--- Data shown ---
○ ○ ○

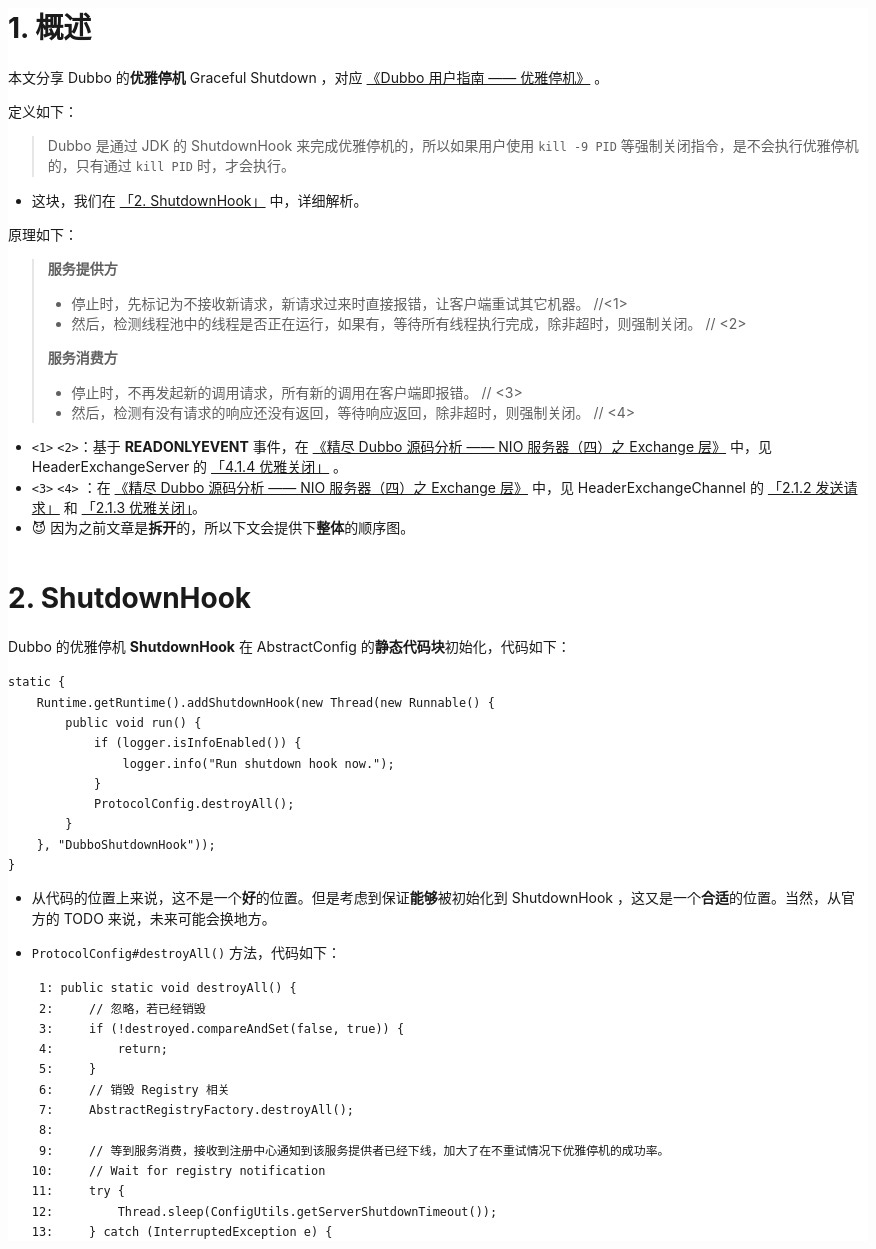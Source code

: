 # 1. 概述

本文分享 Dubbo 的**优雅停机** Graceful Shutdown ，对应 [《Dubbo 用户指南 —— 优雅停机》](http://dubbo.apache.org/zh-cn/docs/user/demos/graceful-shutdown.html) 。

定义如下：

> Dubbo 是通过 JDK 的 ShutdownHook 来完成优雅停机的，所以如果用户使用 `kill -9 PID` 等强制关闭指令，是不会执行优雅停机的，只有通过 `kill PID` 时，才会执行。

- 这块，我们在 [「2. ShutdownHook」](http://svip.iocoder.cn/Dubbo/graceful-shutdown/#) 中，详细解析。

原理如下：

> **服务提供方**
>
> - 停止时，先标记为不接收新请求，新请求过来时直接报错，让客户端重试其它机器。 //<1>
> - 然后，检测线程池中的线程是否正在运行，如果有，等待所有线程执行完成，除非超时，则强制关闭。 // <2>
>
> **服务消费方**
>
> - 停止时，不再发起新的调用请求，所有新的调用在客户端即报错。 // <3>
> - 然后，检测有没有请求的响应还没有返回，等待响应返回，除非超时，则强制关闭。 // <4>

- `<1>` `<2>`：基于 **READONLYEVENT** 事件，在 [《精尽 Dubbo 源码分析 —— NIO 服务器（四）之 Exchange 层》](http://svip.iocoder.cn/Dubbo/remoting-api-exchange/?self) 中，见 HeaderExchangeServer 的 [「4.1.4 优雅关闭」](http://svip.iocoder.cn/Dubbo/graceful-shutdown/#) 。
- `<3>` `<4>` ：在 [《精尽 Dubbo 源码分析 —— NIO 服务器（四）之 Exchange 层》](http://svip.iocoder.cn/Dubbo/remoting-api-exchange/?self) 中，见 HeaderExchangeChannel 的 [「2.1.2 发送请求」](http://svip.iocoder.cn/Dubbo/graceful-shutdown/#) 和 [「2.1.3 优雅关闭」](http://svip.iocoder.cn/Dubbo/graceful-shutdown/#)。
- 😈 因为之前文章是**拆开**的，所以下文会提供下**整体**的顺序图。

# 2. ShutdownHook

Dubbo 的优雅停机 **ShutdownHook** 在 AbstractConfig 的**静态代码块**初始化，代码如下：

```
static {
    Runtime.getRuntime().addShutdownHook(new Thread(new Runnable() {
        public void run() {
            if (logger.isInfoEnabled()) {
                logger.info("Run shutdown hook now.");
            }
            ProtocolConfig.destroyAll();
        }
    }, "DubboShutdownHook"));
}
```

- 从代码的位置上来说，这不是一个**好**的位置。但是考虑到保证**能够**被初始化到 ShutdownHook ，这又是一个**合适**的位置。当然，从官方的 TODO 来说，未来可能会换地方。

- `ProtocolConfig#destroyAll()` 方法，代码如下：

  ```
   1: public static void destroyAll() {
   2:     // 忽略，若已经销毁
   3:     if (!destroyed.compareAndSet(false, true)) {
   4:         return;
   5:     }
   6:     // 销毁 Registry 相关
   7:     AbstractRegistryFactory.destroyAll();
   8: 
   9:     // 等到服务消费，接收到注册中心通知到该服务提供者已经下线，加大了在不重试情况下优雅停机的成功率。
  10:     // Wait for registry notification
  11:     try {
  12:         Thread.sleep(ConfigUtils.getServerShutdownTimeout());
  13:     } catch (InterruptedException e) {
  ```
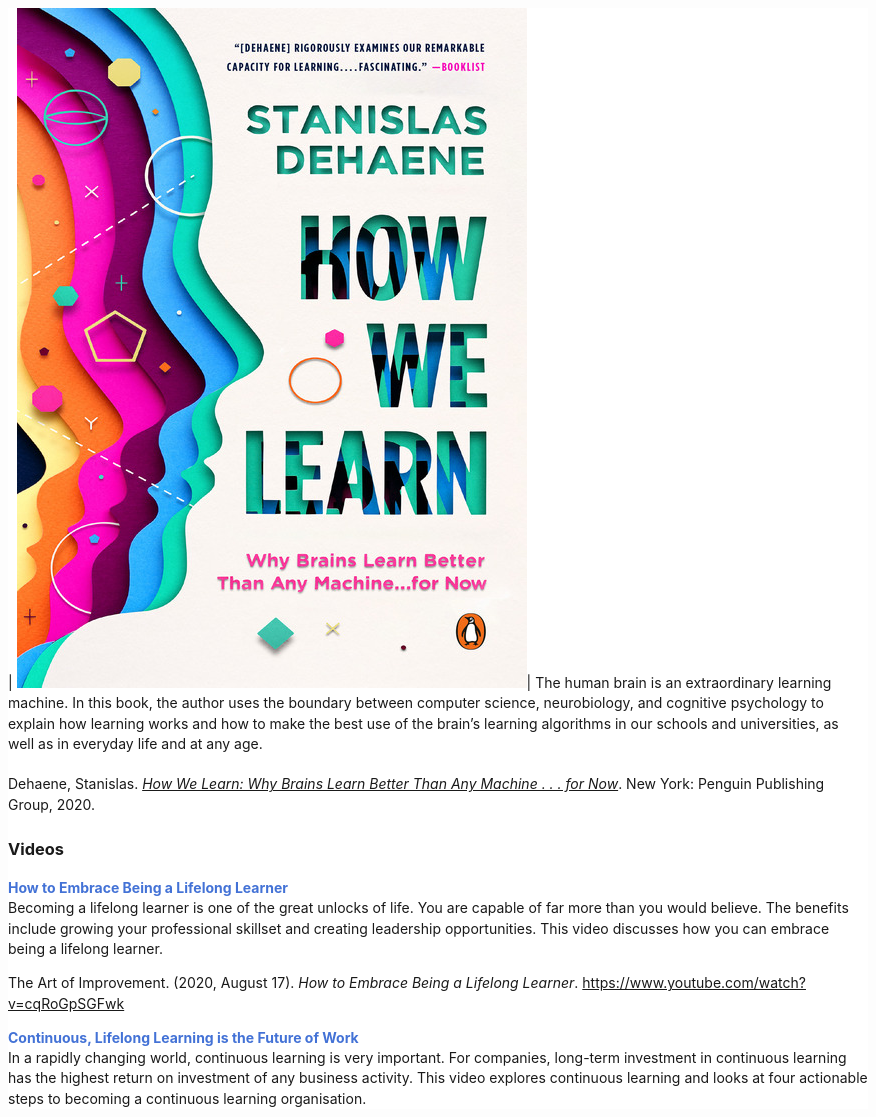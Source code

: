 | ![How We Learn](/images/business/CL_How%20We%20Learn.jpeg)| The human brain is an extraordinary learning machine. In this book, the author uses the boundary between computer science, neurobiology, and cognitive psychology to explain how learning works and how to make the best use of the brain’s learning algorithms in our schools and universities, as well as in everyday life and at any age.<br><br>Dehaene, Stanislas. [*How We Learn: Why Brains Learn Better Than Any Machine . . . for Now*](https://nlb.overdrive.com/media/4737966). New York: Penguin Publishing Group, 2020. 

### Videos

<b><font style="color:#4372d6;">How to Embrace Being a Lifelong Learner</font></b>
<br>
Becoming a lifelong learner is one of the great unlocks of life. You are capable of far more than you would believe. The benefits include growing your professional skillset and creating leadership opportunities. This video discusses how you can embrace being a lifelong learner.

The Art of Improvement. (2020, August 17). *How to Embrace Being a Lifelong Learner*. [https://www.youtube.com/watch?v=cqRoGpSGFwk ](https://www.youtube.com/watch?v=cqRoGpSGFwk )
<br>
<iframe width="560" height="315" src="https://www.youtube.com/embed/cqRoGpSGFwk" title="YouTube video player" frameborder="0" allow="accelerometer; autoplay; clipboard-write; encrypted-media; gyroscope; picture-in-picture" allowfullscreen></iframe>

<b><font style="color:#4372d6;">Continuous, Lifelong Learning is the Future of Work</font></b>
<br>
In a rapidly changing world, continuous learning is very important. For companies, long-term investment in continuous learning has the highest return on investment of any business activity. This video explores continuous learning and looks at four actionable steps to becoming a continuous learning organisation.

○ ○ ○

--- What is being asked ---
From the entries above, print the lines beginning at the one with "Becoming a lifelong" and stopping after the one with "The Art of Improvement.", exactly as written and with nothing else.

--- Your response ---
Becoming a lifelong learner is one of the great unlocks of life. You are capable of far more than you would believe. The benefits include growing your professional skillset and creating leadership opportunities. This video discusses how you can embrace being a lifelong learner.

The Art of Improvement. (2020, August 17). *How to Embrace Being a Lifelong Learner*. [https://www.youtube.com/watch?v=cqRoGpSGFwk ](https://www.youtube.com/watch?v=cqRoGpSGFwk )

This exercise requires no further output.